◆ **PROMPT**: Stop after the line that contains "A simple tweak"; until then, restate each line of the entries word for word from the very first.

================

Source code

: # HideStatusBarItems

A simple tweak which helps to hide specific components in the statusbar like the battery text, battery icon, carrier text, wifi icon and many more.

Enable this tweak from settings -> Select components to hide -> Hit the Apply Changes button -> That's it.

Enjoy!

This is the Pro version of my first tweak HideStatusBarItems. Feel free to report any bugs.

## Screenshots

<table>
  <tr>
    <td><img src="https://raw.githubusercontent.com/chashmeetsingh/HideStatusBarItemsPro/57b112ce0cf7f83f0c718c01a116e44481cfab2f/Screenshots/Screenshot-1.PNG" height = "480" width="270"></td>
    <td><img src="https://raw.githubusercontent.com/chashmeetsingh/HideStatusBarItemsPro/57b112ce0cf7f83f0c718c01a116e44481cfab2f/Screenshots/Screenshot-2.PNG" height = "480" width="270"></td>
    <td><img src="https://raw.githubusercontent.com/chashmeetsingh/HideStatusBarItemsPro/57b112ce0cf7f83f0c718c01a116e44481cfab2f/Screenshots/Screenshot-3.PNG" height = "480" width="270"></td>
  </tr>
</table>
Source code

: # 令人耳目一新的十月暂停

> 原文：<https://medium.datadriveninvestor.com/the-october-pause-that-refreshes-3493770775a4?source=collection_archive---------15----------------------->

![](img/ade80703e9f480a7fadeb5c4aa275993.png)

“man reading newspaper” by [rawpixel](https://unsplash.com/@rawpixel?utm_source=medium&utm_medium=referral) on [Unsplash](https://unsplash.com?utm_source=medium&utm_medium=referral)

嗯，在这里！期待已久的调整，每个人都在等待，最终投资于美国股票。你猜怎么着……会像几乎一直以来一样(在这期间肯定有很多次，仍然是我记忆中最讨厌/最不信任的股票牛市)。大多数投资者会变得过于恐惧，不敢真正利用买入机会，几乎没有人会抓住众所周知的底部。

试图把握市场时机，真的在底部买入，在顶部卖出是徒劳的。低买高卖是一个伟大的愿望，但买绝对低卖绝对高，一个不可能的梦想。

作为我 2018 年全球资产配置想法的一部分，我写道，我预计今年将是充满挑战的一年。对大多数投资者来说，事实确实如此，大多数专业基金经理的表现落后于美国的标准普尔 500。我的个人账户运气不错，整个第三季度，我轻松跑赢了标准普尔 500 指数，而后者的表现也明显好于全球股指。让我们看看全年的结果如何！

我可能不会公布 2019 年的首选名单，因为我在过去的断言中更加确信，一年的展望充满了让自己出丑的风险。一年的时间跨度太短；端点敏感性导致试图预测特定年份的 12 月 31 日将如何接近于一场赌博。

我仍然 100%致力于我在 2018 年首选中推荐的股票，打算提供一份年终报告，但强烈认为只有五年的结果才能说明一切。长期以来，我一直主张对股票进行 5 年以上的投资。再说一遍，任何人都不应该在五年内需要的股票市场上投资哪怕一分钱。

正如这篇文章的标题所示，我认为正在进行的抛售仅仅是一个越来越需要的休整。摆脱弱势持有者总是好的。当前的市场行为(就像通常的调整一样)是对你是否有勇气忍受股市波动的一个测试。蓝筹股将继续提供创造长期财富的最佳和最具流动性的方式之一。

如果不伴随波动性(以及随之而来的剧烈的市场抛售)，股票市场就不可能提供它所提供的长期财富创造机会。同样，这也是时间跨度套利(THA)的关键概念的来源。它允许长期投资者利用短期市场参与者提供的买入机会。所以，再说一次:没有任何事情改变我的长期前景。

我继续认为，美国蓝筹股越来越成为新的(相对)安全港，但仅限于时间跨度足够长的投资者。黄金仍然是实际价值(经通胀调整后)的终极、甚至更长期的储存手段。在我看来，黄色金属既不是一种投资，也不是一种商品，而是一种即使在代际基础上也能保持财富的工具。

================

◆ **TASK ANSWER**:
Source code

: # HideStatusBarItems

A simple tweak which helps to hide specific components in the statusbar like the battery text, battery icon, carrier text, wifi icon and many more.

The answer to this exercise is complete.